Ms Denham was in Pilton, Edinburgh this morning to discuss on-going preparations with local community partnership members who have been working to promote the safe and responsible use of fireworks in Edinburgh. Ms Denham also met police officers and fire crew staff who have previously experienced unacceptable abuse on or around Bonfire Night.
Speaking after the visit to Royston Wardieburn Community Centre, Ms Denham said:
Bonfire Night is an opportunity for local communities to come together and for families to enjoy fireworks responsibly and I would encourage people to attend officially organised displays where fireworks are controlled in a safe environment.

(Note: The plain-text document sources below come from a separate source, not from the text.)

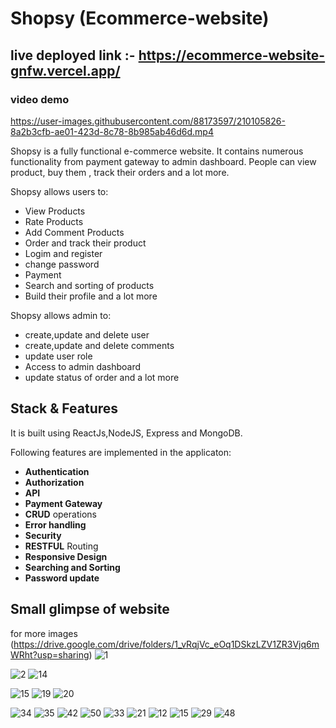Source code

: # Shopsy (Ecommerce-website)
## live deployed link :- https://ecommerce-website-gnfw.vercel.app/

### video demo
https://user-images.githubusercontent.com/88173597/210105826-8a2b3cfb-ae01-423d-8c78-8b985ab46d6d.mp4

Shopsy is a fully functional e-commerce website. It contains numerous functionality from payment gateway to admin dashboard. People can view product, buy them , track their orders and a lot more.

Shopsy allows users to:
- View Products
- Rate Products
- Add Comment Products
- Order and track their product
- Logim and register
- change password
- Payment
- Search and sorting of products
- Build their profile
and a lot more

Shopsy allows admin to:
- create,update and delete user
- create,update and delete comments
- update user role
- Access to admin dashboard
- update status of order and a lot more

## Stack & Features
  It is built using ReactJs,NodeJS, Express and MongoDB.
 
  Following features are implemented in the applicaton:
- **Authentication**
- **Authorization**
- **API**
- **Payment Gateway**
- **CRUD** operations
- **Error handling**
- **Security**
- **RESTFUL** Routing
- **Responsive Design**
- **Searching and Sorting**
- **Password update**

## Small glimpse of website 
for more images (https://drive.google.com/drive/folders/1_vRqjVc_eOq1DSkzLZV1ZR3Vjq6mWRht?usp=sharing)
![1](https://user-images.githubusercontent.com/88173597/210107661-433abc2d-af17-4fbc-8418-a8290a6a6e36.png)

![2](https://user-images.githubusercontent.com/88173597/210107829-a2f6366f-3444-440f-91fa-e5164590594b.png)
![14](https://user-images.githubusercontent.com/88173597/210107853-dcc6ea1b-3986-40ec-8e82-4f98271ae0dd.png)

![15](https://user-images.githubusercontent.com/88173597/210107861-3be204fd-6b40-4f50-b86b-b41689e704eb.png)
![19](https://user-images.githubusercontent.com/88173597/210107871-f8876d9f-8cf2-4c49-9996-69922cd4b24c.png)
![20](https://user-images.githubusercontent.com/88173597/210107927-a426ffec-eb67-4c3c-9b9f-2910272716c7.png)

![34](https://user-images.githubusercontent.com/88173597/210107942-a87e86f0-b459-414b-9693-74b53cfa1657.png)
![35](https://user-images.githubusercontent.com/88173597/210107948-0b611053-5045-4f6a-ba31-7c66f4f8d468.png)
![42](https://user-images.githubusercontent.com/88173597/210107955-62c0c060-baa2-42a2-90ae-74dfccc7e10f.png)
![50](https://user-images.githubusercontent.com/88173597/210108011-158cb3f8-75b4-41e1-9e46-c379d9b5b394.png)
![33](https://user-images.githubusercontent.com/88173597/210108017-29db2bd1-799a-4807-b78f-7c1d8e3b5566.png)
![21](https://user-images.githubusercontent.com/88173597/210108027-cd8775bb-d183-42ea-8d12-5ca453bc85a1.png)
![12](https://user-images.githubusercontent.com/88173597/210108037-f17059e7-3f90-4f89-978a-3757009b2aee.png)
![15](https://user-images.githubusercontent.com/88173597/210108044-e3fc656e-293a-4290-8d45-598df7f8d12e.png)
![29](https://user-images.githubusercontent.com/88173597/210108059-88ed4da0-b7bd-4c45-a44d-55baad72b623.png)
![48](https://user-images.githubusercontent.com/88173597/210108062-89de5c10-14a8-4b80-805c-56eae0d85af4.png)
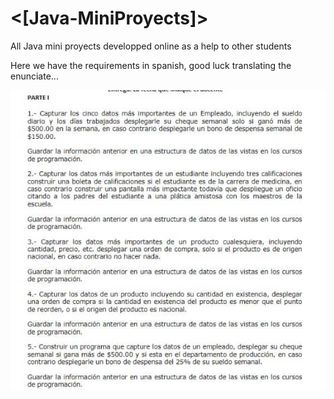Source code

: # <[Java-MiniProyects]>
All Java mini proyects developped online as a help to other students

Here we have the requirements in spanish, good luck translating the enunciate...

![Image of the enunciate](https://github.com/GrenRadon/Java-MiniProyects-/blob/main/stacks%20with%20POO/Enunciate/279721373_812196976408859_4920041543903799202_n.jpg?raw=true)



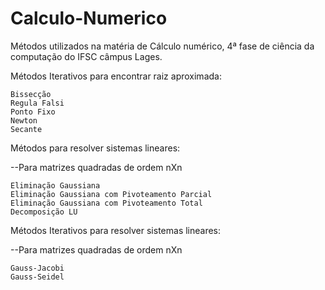 # Calculo-Numerico

Métodos utilizados na matéria de Cálculo numérico, 4ª fase de ciência da computação do IFSC câmpus Lages.

  Métodos Iterativos para encontrar raiz aproximada:

    Bissecção
    Regula Falsi
    Ponto Fixo
    Newton
    Secante



Métodos para resolver sistemas lineares:

--Para matrizes quadradas de ordem nXn

	Eliminação Gaussiana
	Eliminação Gaussiana com Pivoteamento Parcial
	Eliminação Gaussiana com Pivoteamento Total
	Decomposição LU



Métodos Iterativos para resolver sistemas lineares:

--Para matrizes quadradas de ordem nXn

	Gauss-Jacobi
	Gauss-Seidel
	  
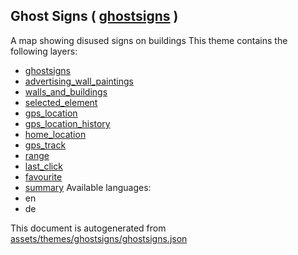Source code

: [//]: # (WARNING: this file is automatically generated. Please find the sources at the bottom and edit those sources)

## Ghost Signs ( [ghostsigns](https://mapcomplete.org/ghostsigns) )
A map showing disused signs on buildings
This theme contains the following layers:
 - [ghostsigns](../Layers/ghostsigns.md)
 - [advertising_wall_paintings](../Layers/advertising_wall_paintings.md)
 - [walls_and_buildings](../Layers/walls_and_buildings.md)
 - [selected_element](../Layers/selected_element.md)
 - [gps_location](../Layers/gps_location.md)
 - [gps_location_history](../Layers/gps_location_history.md)
 - [home_location](../Layers/home_location.md)
 - [gps_track](../Layers/gps_track.md)
 - [range](../Layers/range.md)
 - [last_click](../Layers/last_click.md)
 - [favourite](../Layers/favourite.md)
 - [summary](../Layers/summary.md)
Available languages:
 - en
 - de


This document is autogenerated from [assets/themes/ghostsigns/ghostsigns.json](https://github.com/pietervdvn/MapComplete/blob/develop/assets/themes/ghostsigns/ghostsigns.json)
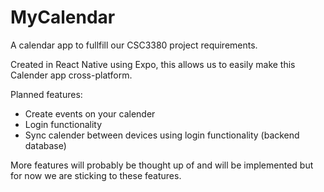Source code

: # MyCalendar
A calendar app to fullfill our CSC3380 project requirements.

Created in React Native using Expo, this allows us to easily make this Calender app cross-platform.

Planned features:
- Create events on your calender
- Login functionality
- Sync calender between devices using login functionality (backend database)

More features will probably be thought up of and will be implemented but for now we are sticking to these features.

The safety of the public is paramount and we need to ensure a selfish minority do not spoil the celebrations for others. The use of fireworks as a means of inflicting injury on individuals, including members of our emergency services, is completely unacceptable and illegal. Robust action will be taken against anyone who puts lives at risk.
I was pleased to have the opportunity to hear first-hand from officers and firefighters about their experiences of dealing with abuse and anti-social behaviour on what is one of the busiest nights of the year for our blue-light services. I would urge members of the public to report any criminal or anti-social behaviour to Police Scotland or their local council, or otherwise through Crimestoppers or their neighbourhood watch.
Lewis Ramsay, Scottish Fire and Rescue Service’s Director of Response and Resilience, said:
These firefighters are your father, mother, brother or sister – someone’s family. It is beggars belief when I hear that they have either been physically assaulted or verbally abused when trying to assist their communities. This type of behaviour not only prevents our crews from bringing any emergency to a safe and swift conclusion but it can impact on our emergency service colleagues including the police when they have to escort us at the scene.
But be left in absolutely no doubt that it is often down to a very small minority of individuals within those communities. In the run-up to bonfire night I would ask communities to watch our social media channels and website as we launch our #DoNotAttackMe campaign – this will shine a spotlight on the impact these attacks can have on our people behind the uniform, and our response to emergencies.
Once again, violence against our crews will not be tolerated – our firefighters absolutely do not deserve to be met with such behaviour.
Assistant Chief Constable Paul Anderson, Police Scotland, said:
For the vast majority of people, last year’s Bonfire Night was either spent at home, or enjoying an appropriately organised fireworks display. However, a small group of individuals were responsible for localised incidents of disorder, which included the targetting of emergency services personnel. Such behaviour is unacceptable.
To assist our divisions, a range of specialist resources will be at their disposal to deal with any incidents which arise and officers across the country are continuing to liaise with relevant partners. We are working with our communities and we want people to enjoy themselves over this period but we will take positive action against anyone participating in disorder and antisocial behaviour.